A flock of budget electronics, strongly suggesting feathers, eyes, beaks, claws, screeches and songs, fly around and through the guitar necks and drumsticks of The Blastronauts. It's all happening in the funky telescope of "Galileo," the first of four EPs celebrating astronomers. Whether or not the psych-pop Blastronauts have, like G., been shown the instruments of torture, they're jauntily bitter, cheerfully defiant, even tunefully raucous. They're also community-minded, so flock to this benefit for the Full Belly Food Drive, co-starring The Loyal Divide and The Town Monster. Yum!

Red Fang
Friday @ Summit

It's really industriously evil, the way that "sludge" has crept into reviewers' complimentary boxes of chocolates.

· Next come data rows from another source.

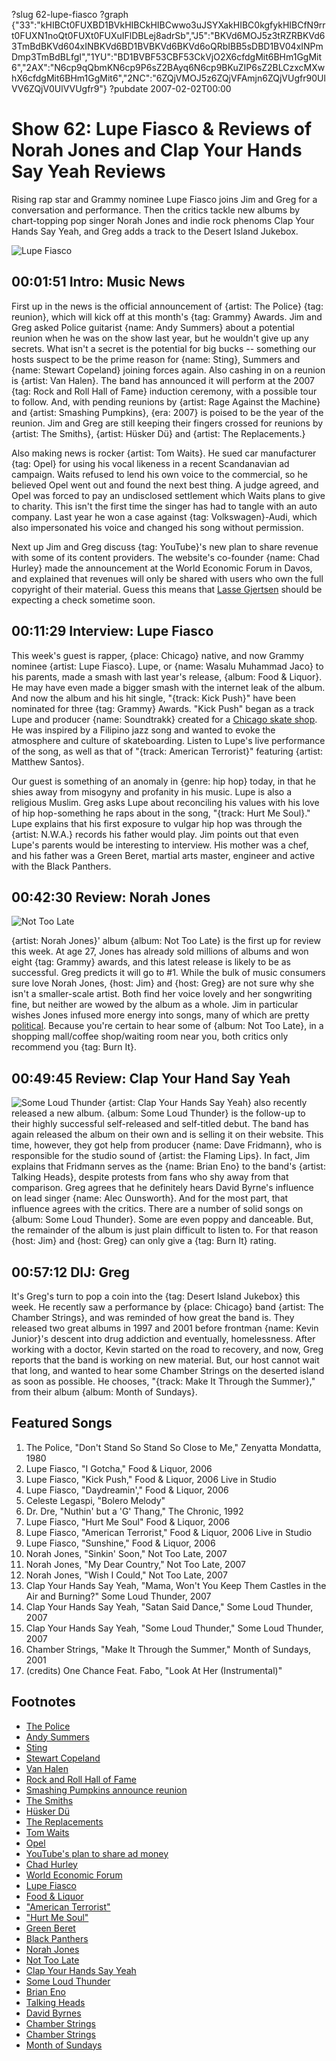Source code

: ?slug 62-lupe-fiasco
?graph {"33":"kHIBCt0FUXBD1BVkHIBCkHIBCwwo3uJSYXakHIBC0kgfykHIBCfN9rrt0FUXN1noQt0FUXt0FUXuIFlDBLej8adrSb","J5":"BKVd6MOJ5z3tRZRBKVd63TmBdBKVd604xINBKVd6BD1BVBKVd6BKVd6oQRbIBB5sDBD1BV04xINPmDmp3TmBdBLfgI","1YU":"BD1BVBF53CBF53CkVjO2X6cfdgMit6BHm1GgMit6","2AX":"N6cp9qQbmKN6cp9P6sZ2BAyq6N6cp9BKuZIP6sZ2BLCzxcMXwhX6cfdgMit6BHm1GgMit6","2NC":"6ZQjVMOJ5z6ZQjVFAmjn6ZQjVUgfr90UlVV6ZQjV0UlVVUgfr9"}
?pubdate 2007-02-02T00:00

# Show 62: Lupe Fiasco & Reviews of Norah Jones and Clap Your Hands Say Yeah Reviews
Rising rap star and Grammy nominee Lupe Fiasco joins Jim and Greg for a conversation and performance. Then the critics tackle new albums by chart-topping pop singer Norah Jones and indie rock phenoms Clap Your Hands Say Yeah, and Greg adds a track to the Desert Island Jukebox.

![Lupe Fiasco](https://static.soundopinions.org/images/2007/lupefiasco.jpg)


## 00:01:51 Intro: Music News
First up in the news is the official announcement of {artist: The Police} {tag: reunion}, which will kick off at this month's {tag: Grammy} Awards. Jim and Greg asked Police guitarist {name: Andy Summers} about a potential reunion when he was on the show last year, but he wouldn't give up any secrets. What isn't a secret is the potential for big bucks -- something our hosts suspect to be the prime reason for {name: Sting}, Summers and {name: Stewart Copeland} joining forces again. Also cashing in on a reunion is {artist: Van Halen}. The band has announced it will perform at the 2007 {tag: Rock and Roll Hall of Fame} induction ceremony, with a possible tour to follow. And, with pending reunions by {artist: Rage Against the Machine} and {artist: Smashing Pumpkins}, {era: 2007} is poised to be the year of the reunion. Jim and Greg are still keeping their fingers crossed for reunions by {artist: The Smiths}, {artist: Hüsker Dü} and {artist: The Replacements.}

Also making news is rocker {artist: Tom Waits}. He sued car manufacturer {tag: Opel} for using his vocal likeness in a recent Scandanavian ad campaign. Waits refused to lend his own voice to the commercial, so he believed Opel went out and found the next best thing. A judge agreed, and Opel was forced to pay an undisclosed settlement which Waits plans to give to charity. This isn't the first time the singer has had to tangle with an auto company. Last year he won a case against {tag: Volkswagen}-Audi, which also impersonated his voice and changed his song without permission. 

Next up Jim and Greg discuss {tag: YouTube}'s new plan to share revenue with some of its content providers. The website's co-founder {name: Chad Hurley} made the announcement at the World Economic Forum in Davos, and explained that revenues will only be shared with users who own the full copyright of their material. Guess this means that [Lasse Gjertsen](http://www.youtube.com/watch?v=JzqumbhfxRo&eurl) should be expecting a check sometime soon.

## 00:11:29 Interview: Lupe Fiasco
This week's guest is rapper, {place: Chicago} native, and now Grammy nominee {artist: Lupe Fiasco}. Lupe, or {name: Wasalu Muhammad Jaco} to his parents, made a smash with last year's release, {album: Food & Liquor}. He may have even made a bigger smash with the internet leak of the album. And now the album and his hit single, "{track: Kick Push}" have been nominated for three {tag: Grammy} Awards. "Kick Push" began as a track Lupe and producer {name: Soundtrakk} created for a [Chicago skate shop](http://www.upriseskateshop.com/). He was inspired by a Filipino jazz song and wanted to evoke the atmosphere and culture of skateboarding. Listen to Lupe's live performance of the song, as well as that of "{track: American Terrorist}" featuring {artist: Matthew Santos}. 

Our guest is something of an anomaly in {genre: hip hop} today, in that he shies away from misogyny and profanity in his music. Lupe is also a religious Muslim. Greg asks Lupe about reconciling his values with his love of hip hop-something he raps about in the song, "{track: Hurt Me Soul}." Lupe explains that his first exposure to vulgar hip hop was through the {artist: N.W.A.} records his father would play. Jim points out that even Lupe's parents would be interesting to interview. His mother was a chef, and his father was a Green Beret, martial arts master, engineer and active with the Black Panthers.

## 00:42:30 Review: Norah Jones
![Not Too Late](https://static.soundopinions.org/assets/62/1YU0.jpg)

{artist: Norah Jones}' album {album: Not Too Late} is the first up for review this week. At age 27, Jones has already sold millions of albums and won eight {tag: Grammy} awards, and this latest release is likely to be as successful. Greg predicts it will go to #1. While the bulk of music consumers sure love Norah Jones, {host: Jim} and {host: Greg} are not sure why she isn't a smaller-scale artist. Both find her voice lovely and her songwriting fine, but neither are wowed by the album as a whole. Jim in particular wishes Jones infused more energy into songs, many of which are pretty [political](http://www.lyrics4all.net/n/norah-jones/not-too-late/my-dear-country.php). Because you're certain to hear some of {album: Not Too Late}, in a shopping mall/coffee shop/waiting room near you, both critics only recommend you {tag: Burn It}. 

## 00:49:45 Review: Clap Your Hand Say Yeah
![Some Loud Thunder](https://static.soundopinions.org/assets/62/2AX0.jpg)
{artist: Clap Your Hands Say Yeah} also recently released a new album. {album: Some Loud Thunder} is the follow-up to their highly successful self-released and self-titled debut. The band has again released the album on their own and is selling it on their website. This time, however, they got help from producer {name: Dave Fridmann}, who is responsible for the studio sound of {artist: the Flaming Lips}. In fact, Jim explains that Fridmann serves as the {name: Brian Eno} to the band's {artist: Talking Heads}, despite protests from fans who shy away from that comparison. Greg agrees that he definitely hears David Byrne's influence on lead singer {name: Alec Ounsworth}. And for the most part, that influence agrees with the critics. There are a number of solid songs on {album: Some Loud Thunder}. Some are even poppy and danceable. But, the remainder of the album is just plain difficult to listen to. For that reason {host: Jim} and {host: Greg} can only give a {tag: Burn It} rating.

## 00:57:12 DIJ: Greg
It's Greg's turn to pop a coin into the {tag: Desert Island Jukebox} this week. He recently saw a performance by {place: Chicago} band {artist: The Chamber Strings}, and was reminded of how great the band is. They released two great albums in 1997 and 2001 before frontman {name: Kevin Junior}'s descent into drug addiction and eventually, homelessness. After working with a doctor, Kevin started on the road to recovery, and now, Greg reports that the band is working on new material. But, our host cannot wait that long, and wanted to hear some Chamber Strings on the deserted island as soon as possible. He chooses, "{track: Make It Through the Summer}," from their album {album: Month of Sundays}.

## Featured Songs
1. The Police, "Don't Stand So Stand So Close to Me," Zenyatta Mondatta, 1980 
2. Lupe Fiasco, "I Gotcha," Food & Liquor, 2006
3. Lupe Fiasco, "Kick Push," Food & Liquor, 2006 Live in Studio
4. Lupe Fiasco, "Daydreamin'," Food & Liquor, 2006
5. Celeste Legaspi, "Bolero Melody"
6. Dr. Dre, "Nuthin' but a 'G' Thang," The Chronic, 1992
7. Lupe Fiasco, "Hurt Me Soul" Food & Liquor, 2006
8. Lupe Fiasco, "American Terrorist," Food & Liquor, 2006 Live in Studio
9. Lupe Fiasco, "Sunshine," Food & Liquor, 2006 
10. Norah Jones, "Sinkin' Soon," Not Too Late, 2007 
11. Norah Jones, "My Dear Country," Not Too Late, 2007 
12. Norah Jones, "Wish I Could," Not Too Late, 2007
13. Clap Your Hands Say Yeah, "Mama, Won't You Keep Them Castles in the Air and Burning?" Some Loud Thunder, 2007 
14. Clap Your Hands Say Yeah, "Satan Said Dance," Some Loud Thunder, 2007
15. Clap Your Hands Say Yeah, "Some Loud Thunder," Some Loud Thunder, 2007
16. Chamber Strings, "Make It Through the Summer," Month of Sundays, 2001
17. (credits) One Chance Feat. Fabo, "Look At Her (Instrumental)"

## Footnotes
- [The Police](http://www.allmusic.com/cg/amg.dll?p=amg&sql=11:y69fs35ba3vg)
- [Andy Summers](http://www.andysummers.com/)
- [Sting](http://www.sting.com/)
- [Stewart Copeland](http://www.stewartcopeland.net/)
- [Van Halen](http://www.van-halen.com/)
- [Rock and Roll Hall of Fame](http://www.rockhall.com/)
- [Smashing Pumpkins announce reunion](http://www.nme.com/news/smashing-pumpkins/26081)
- [The Smiths](http://www.allmusic.com/cg/amg.dll?p=amg&sql=11:97yvad8kv8w4)
- [Hüsker Dü](http://www.allmusic.com/cg/amg.dll?p=amg&sql=11:51r67uu0h0jg)
- [The Replacements](http://en.wikipedia.org/wiki/The_Replacements)
- [Tom Waits](http://www.officialtomwaits.com/main.htm)
- [Opel](http://www.opel.com/flash.html)
- [YouTube's plan to share ad money](http://news.bbc.co.uk/2/hi/business/6305957.stm)
- [Chad Hurley](http://www.youtube.com/watch?v=QCVxQ_3Ejkg)
- [World Economic Forum](http://www.weforum.org/en/index.htm)
- [Lupe Fiasco](http://www.lupefiasco.com/)
- [Food & Liquor](http://www.metacritic.com/music/artists/fiascolupe/foodandliquor?q=lupe)
- ["American Terrorist"](http://www.azlyrics.com/lyrics/lupefiasco/americanterrorist.html)
- ["Hurt Me Soul"](http://www.azlyrics.com/lyrics/lupefiasco/hurtmesoul.html)
- [Green Beret](http://www.specialoperations.com/Army/Special_Forces/default.html)
- [Black Panthers](http://www.blackpanther.org/legacynew.htm)
- [Norah Jones](http://www.norahjones.com/)
- [Not Too Late](http://www.metacritic.com/music/artists/jonesnorah/nottoolate?q=norah%20jones)
- [Clap Your Hands Say Yeah](http://www.clapyourhandssayyeah.com/)
- [Some Loud Thunder](http://www.metacritic.com/music/artists/clapyourhandssayyeah/someloudthunder?q=clap%20your%20hands)
- [Brian Eno](http://www.enoweb.co.uk/)
- [Talking Heads](http://www.allmusic.com/cg/amg.dll?p=amg&sql=11:vxoibkk96ak0)
- [David Byrnes](http://www.davidbyrne.com/)
- [Chamber Strings](http://www.chicagotribune.com/entertainment/music/chi-0701190159jan19,1,4042548.story?coll=chi-ent_music-hed)
- [Chamber Strings](http://www.allmusic.com/cg/amg.dll?p=amg&sql=11:4xkvu3qhan2k~T1)
- [Month of Sundays](http://www.amazon.com/Month-Sundays-Chamber-Strings/dp/B00005AKGS)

But it does fit the way Red Fang's self-titled debut's thick tide suddenly rises into the long shadow of punk 'n' metal history. That's where the sludge mostly grows blessedly efficient critters. "Prehistoric Dog" sets the pace, stomping and shuffling between Rufus Thomas's Memphis out-cat special, "Walking The Dog," and the Stooges' basement-bred "I Wanna Be Your Dog." Yeah, it's basically familiar stuff, but can inspire the ancient mutants' cry, "Humans remain/Human remains!"

John McCutcheon
Sunday @ Unitarian Universalist Church

"Our chins a-drool with sticky bliss/Eyes rolled back in our heads/Next to a three-piece business suit/And a homeless guy in dreads." Folksinger/multi-instrumentalist John McCutcheon is floating through doughnut heaven, in "Krispy Kreme." He also knows that, "Like beauty too/Its time is fleet," so get 'em fresh-baked. McCutcheon learned a lot in Appalachia, and most other places. On TV, he heard about "Sara Tucholsky," a senior citizen with a blown-out knee, trying to make every base so her home run will count. Everything McCutcheon sings about counts.

Aloud
Tuesday @ Bernie's

Henry Beguiristain could make elegantly sad young music - so could Jen de la Osa -but when he contemplates being "fatalistic," she rhymes it with "sadistic." Aloud's "Fan The Fury" updates X's Exene Cervenka and John Doe's dynamically domestic civil war, now spilling into the streets and vice versa, as hyper-aware, media-bombarded harmonies and discord fall into place and fly by, between the sheets and screens. The personal and the political trust and bust, while Aloud's co-leaders' voices and guitars insist, "The end will be our beginning," once again.